Hij kostte hem nog drie telefoontjes en veel rondvragen voor hij rond halfeen zijn relatief nieuwe Skoda Octavia langs het trottoir van de Frognervei parkeerde en het kleine stukje naar het café wandelde. Hij opende de deur en gaf zijn winterjas aan een vrouw met een Vietnamees uiterlijk die in de garderobe stond te wachten. Hij bekeek zichzelf in de spiegel achter de vrouw en schikte nog iets aan zijn spaarzame haren voor hij zich omdraaide en naar binnen keek. “Eén persoon?” vroeg de ober, een in een donker pakje geklede vrouw. “Het spijt me”, zei de politieman afwerend, “maar ik was van plan om bij Ingrid Jespersen aan tafel plaats te nemen.” Hij knikte naar een tafeltje aan het raam, waar Ingrid Jespersen, verdiept in een krant, een pastaschotel zat te eten.

“Mag ik u gezelschap houden?” vroeg hij, zonder dat ze het meteen hoorde. Toen ze opkeek, leek ze niet verrast te zijn. “Wilt u hier plaatsnemen? Natuurlijk.” Ze wees met haar hand naar de lege stoel. Langzaam vouwde ze de krant op. Ze had VG gelezen. Een jeugdfoto van Reidar Folke Jespersen vouwde ze naar binnen. “Ik lees dat jullie weinig sporen hebben?”

Gunnarstranda glimlachte en schudde afwerend het hoofd toen de kelner met de menukaart kwam. “Alleen koffie”, zei hij, en voegde eraan toe: “Zwart.”

Tot Ingrid Jespersen zei hij: “U hebt vast begrepen dat we alle mogelijkheden openhouden?”

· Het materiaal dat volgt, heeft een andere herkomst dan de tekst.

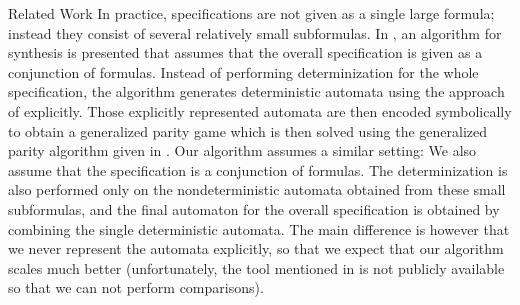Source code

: \documentclass[copyright,creativecommons]{eptcs}
\begin{document}
\begin{section}{Related Work}
In practice, specifications are not given as a single large formula; instead they consist of several relatively small subformulas. In \cite{SoSR08}, an algorithm for  synthesis is presented that assumes that the overall specification is given as a conjunction of  formulas. Instead of performing determinization for the whole specification, the algorithm generates deterministic automata using the approach of \cite{Pite06} explicitly. Those explicitly represented automata are then encoded symbolically to obtain a generalized parity game which is then solved using the generalized parity algorithm given in \cite{ChHP07a}. Our algorithm assumes a similar setting: We also assume that the specification is a conjunction of  formulas. The determinization is also performed only on the nondeterministic automata obtained from these small subformulas, and the final automaton for the overall specification is obtained by combining the single deterministic automata. The main difference is however that we never represent the automata explicitly, so that we expect that our algorithm scales much better (unfortunately, the tool mentioned in \cite{SoSR08} is not publicly available so that we can not perform comparisons).
\end{section}
\end{document}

Ze knikte. “Hoe wist u dat ik hier was?”

“Omdat we alle mogelijkheden openhouden”, antwoordde hij losjes.

Ze glimlachte een overweldigende glimlach. “Ik moet zeggen …” Ze staarde naar haar gerecht op tafel, maar het leek alsof ze haar belangstelling voor de maaltijd had verloren. “Laat u me volgen?”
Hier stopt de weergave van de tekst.